**About this task**
Only the lines from the one containing "couples as ????" through the one containing "axion-like particles (APLs)." should be printed, exactly as they appear below, with both ends included.
(Data extract)
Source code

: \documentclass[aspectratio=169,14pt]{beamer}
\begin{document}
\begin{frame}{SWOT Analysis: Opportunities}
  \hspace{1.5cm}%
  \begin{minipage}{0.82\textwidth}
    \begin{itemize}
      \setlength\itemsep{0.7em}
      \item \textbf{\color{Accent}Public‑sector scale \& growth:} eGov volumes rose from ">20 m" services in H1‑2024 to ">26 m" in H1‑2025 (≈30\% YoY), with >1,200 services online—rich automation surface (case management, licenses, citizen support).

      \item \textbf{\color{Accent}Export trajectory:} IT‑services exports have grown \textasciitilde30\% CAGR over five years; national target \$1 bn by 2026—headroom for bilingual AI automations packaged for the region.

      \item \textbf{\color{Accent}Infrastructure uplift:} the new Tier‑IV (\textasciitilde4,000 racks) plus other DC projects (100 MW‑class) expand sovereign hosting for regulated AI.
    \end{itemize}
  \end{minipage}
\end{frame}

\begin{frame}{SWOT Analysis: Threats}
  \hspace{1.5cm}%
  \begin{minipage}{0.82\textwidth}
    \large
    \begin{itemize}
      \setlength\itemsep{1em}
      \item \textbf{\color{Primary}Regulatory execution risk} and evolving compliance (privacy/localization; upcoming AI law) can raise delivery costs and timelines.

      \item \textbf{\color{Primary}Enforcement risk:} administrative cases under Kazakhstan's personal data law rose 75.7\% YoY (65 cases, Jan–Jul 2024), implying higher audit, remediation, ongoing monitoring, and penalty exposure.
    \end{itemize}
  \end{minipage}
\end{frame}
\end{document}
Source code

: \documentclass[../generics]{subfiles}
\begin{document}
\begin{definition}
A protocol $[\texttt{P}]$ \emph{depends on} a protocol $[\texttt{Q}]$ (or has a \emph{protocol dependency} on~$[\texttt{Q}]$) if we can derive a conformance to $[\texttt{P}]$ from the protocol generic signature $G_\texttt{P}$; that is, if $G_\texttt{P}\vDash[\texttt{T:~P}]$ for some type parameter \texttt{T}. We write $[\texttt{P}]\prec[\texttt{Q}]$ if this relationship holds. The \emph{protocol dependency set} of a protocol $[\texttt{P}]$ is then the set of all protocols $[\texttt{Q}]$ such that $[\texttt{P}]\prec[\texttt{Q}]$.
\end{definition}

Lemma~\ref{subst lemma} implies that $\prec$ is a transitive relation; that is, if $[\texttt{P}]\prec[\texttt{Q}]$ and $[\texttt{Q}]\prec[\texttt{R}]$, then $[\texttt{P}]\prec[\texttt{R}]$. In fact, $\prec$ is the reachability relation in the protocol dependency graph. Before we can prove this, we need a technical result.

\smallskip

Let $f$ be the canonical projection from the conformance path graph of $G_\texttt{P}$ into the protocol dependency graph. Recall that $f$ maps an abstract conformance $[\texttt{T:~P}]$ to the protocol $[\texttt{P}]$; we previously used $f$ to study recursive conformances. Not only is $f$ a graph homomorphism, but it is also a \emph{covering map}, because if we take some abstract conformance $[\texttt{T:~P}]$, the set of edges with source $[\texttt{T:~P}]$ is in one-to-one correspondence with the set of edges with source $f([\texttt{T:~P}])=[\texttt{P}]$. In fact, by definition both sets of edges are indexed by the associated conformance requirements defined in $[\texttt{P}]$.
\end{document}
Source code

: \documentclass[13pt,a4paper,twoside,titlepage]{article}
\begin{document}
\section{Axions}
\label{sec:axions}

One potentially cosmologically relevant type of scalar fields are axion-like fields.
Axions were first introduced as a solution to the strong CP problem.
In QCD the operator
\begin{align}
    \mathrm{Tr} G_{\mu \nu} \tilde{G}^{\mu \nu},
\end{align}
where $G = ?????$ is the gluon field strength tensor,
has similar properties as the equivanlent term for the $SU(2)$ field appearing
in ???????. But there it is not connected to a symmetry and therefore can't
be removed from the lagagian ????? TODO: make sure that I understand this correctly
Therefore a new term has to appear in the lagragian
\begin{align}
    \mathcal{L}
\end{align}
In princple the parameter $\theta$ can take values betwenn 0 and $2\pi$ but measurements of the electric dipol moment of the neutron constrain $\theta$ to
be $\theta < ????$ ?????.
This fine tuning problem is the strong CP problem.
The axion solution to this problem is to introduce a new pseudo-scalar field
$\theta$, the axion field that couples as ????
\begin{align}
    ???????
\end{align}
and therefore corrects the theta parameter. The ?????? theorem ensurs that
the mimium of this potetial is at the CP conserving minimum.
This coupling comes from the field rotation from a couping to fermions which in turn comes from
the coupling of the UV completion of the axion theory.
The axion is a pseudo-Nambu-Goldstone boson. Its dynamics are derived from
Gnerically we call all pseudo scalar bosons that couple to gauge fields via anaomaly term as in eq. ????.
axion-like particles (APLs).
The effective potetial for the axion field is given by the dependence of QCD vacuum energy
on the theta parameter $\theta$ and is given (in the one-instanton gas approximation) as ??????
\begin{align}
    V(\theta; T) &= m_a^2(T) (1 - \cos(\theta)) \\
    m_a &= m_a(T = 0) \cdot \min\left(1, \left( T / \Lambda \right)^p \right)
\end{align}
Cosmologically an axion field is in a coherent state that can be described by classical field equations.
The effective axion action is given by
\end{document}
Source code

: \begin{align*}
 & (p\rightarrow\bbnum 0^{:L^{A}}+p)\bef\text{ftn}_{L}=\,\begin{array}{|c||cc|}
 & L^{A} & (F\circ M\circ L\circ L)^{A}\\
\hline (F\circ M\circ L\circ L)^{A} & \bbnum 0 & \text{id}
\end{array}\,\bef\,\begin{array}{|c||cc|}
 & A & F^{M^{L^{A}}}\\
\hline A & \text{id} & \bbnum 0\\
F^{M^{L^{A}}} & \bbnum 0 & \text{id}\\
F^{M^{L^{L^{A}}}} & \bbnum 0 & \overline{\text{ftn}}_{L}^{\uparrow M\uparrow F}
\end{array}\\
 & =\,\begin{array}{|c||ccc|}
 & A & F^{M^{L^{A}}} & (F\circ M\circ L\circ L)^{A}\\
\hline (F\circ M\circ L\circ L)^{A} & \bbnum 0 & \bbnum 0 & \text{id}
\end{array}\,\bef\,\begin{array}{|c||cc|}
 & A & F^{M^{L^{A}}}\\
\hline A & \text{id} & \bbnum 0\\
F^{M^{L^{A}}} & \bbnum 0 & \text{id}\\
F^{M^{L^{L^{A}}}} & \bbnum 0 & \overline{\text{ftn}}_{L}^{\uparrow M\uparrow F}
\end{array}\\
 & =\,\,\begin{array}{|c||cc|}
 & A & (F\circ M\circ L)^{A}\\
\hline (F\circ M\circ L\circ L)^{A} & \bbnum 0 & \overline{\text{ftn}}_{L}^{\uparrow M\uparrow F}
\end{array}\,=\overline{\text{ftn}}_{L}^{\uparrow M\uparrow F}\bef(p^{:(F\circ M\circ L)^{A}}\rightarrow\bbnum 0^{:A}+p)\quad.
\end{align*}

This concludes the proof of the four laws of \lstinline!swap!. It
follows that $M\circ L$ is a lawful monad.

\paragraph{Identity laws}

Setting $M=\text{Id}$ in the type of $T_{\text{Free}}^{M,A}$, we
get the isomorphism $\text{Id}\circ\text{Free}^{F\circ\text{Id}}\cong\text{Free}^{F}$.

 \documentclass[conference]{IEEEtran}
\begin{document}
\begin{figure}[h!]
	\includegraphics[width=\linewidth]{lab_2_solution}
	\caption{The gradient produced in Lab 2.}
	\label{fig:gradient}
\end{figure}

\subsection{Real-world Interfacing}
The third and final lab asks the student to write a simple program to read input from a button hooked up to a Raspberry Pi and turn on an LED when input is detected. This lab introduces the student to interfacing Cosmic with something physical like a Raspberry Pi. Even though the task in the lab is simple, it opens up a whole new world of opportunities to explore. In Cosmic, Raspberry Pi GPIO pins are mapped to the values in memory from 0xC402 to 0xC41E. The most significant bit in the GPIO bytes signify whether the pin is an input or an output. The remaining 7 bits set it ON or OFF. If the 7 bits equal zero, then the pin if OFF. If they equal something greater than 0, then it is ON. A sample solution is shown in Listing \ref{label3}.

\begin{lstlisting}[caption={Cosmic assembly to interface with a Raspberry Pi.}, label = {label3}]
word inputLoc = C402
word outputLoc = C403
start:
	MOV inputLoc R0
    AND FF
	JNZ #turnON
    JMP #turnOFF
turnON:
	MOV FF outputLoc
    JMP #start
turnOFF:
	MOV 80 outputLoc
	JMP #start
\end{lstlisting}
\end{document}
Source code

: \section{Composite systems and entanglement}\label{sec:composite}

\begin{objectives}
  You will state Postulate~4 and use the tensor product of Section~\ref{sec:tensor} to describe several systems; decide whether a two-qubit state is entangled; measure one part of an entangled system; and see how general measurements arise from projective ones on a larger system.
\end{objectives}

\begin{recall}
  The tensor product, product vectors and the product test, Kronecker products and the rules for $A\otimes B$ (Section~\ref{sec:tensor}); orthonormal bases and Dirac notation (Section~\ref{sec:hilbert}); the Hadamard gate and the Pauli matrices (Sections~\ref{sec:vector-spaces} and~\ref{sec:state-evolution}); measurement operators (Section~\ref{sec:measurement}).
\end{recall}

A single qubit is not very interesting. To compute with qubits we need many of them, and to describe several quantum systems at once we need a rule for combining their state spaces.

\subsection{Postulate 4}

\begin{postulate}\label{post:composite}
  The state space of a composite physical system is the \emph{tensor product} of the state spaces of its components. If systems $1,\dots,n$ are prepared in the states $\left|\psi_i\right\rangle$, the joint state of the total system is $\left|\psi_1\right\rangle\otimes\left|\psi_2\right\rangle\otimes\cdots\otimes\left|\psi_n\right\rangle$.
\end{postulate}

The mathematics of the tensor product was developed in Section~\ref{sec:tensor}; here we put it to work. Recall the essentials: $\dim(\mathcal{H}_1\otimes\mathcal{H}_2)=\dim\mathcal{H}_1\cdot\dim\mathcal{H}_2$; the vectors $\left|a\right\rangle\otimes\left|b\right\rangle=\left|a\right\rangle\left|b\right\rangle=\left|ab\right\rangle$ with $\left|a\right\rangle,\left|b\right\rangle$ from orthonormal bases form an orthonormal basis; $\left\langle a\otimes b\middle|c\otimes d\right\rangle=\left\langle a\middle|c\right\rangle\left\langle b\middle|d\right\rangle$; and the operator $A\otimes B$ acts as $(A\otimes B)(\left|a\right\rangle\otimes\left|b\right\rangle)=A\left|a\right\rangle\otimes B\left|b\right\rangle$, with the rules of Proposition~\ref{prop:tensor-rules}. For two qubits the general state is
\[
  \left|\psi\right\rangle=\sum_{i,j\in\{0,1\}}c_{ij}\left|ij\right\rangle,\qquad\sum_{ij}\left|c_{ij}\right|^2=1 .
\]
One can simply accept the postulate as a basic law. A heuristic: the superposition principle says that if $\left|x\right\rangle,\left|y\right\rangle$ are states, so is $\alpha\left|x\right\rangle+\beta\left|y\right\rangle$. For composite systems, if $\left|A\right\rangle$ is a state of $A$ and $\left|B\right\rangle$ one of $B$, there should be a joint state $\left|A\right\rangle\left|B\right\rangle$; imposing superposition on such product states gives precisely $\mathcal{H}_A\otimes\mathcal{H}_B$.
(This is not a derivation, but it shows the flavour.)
(End Data extract)
**Answer for the task**
$\theta$, the axion field that couples as ????
\begin{align}
    ???????
\end{align}
and therefore corrects the theta parameter. The ?????? theorem ensurs that
the mimium of this potetial is at the CP conserving minimum.
This coupling comes from the field rotation from a couping to fermions which in turn comes from
the coupling of the UV completion of the axion theory.
The axion is a pseudo-Nambu-Goldstone boson. Its dynamics are derived from
Gnerically we call all pseudo scalar bosons that couple to gauge fields via anaomaly term as in eq. ????.
axion-like particles (APLs).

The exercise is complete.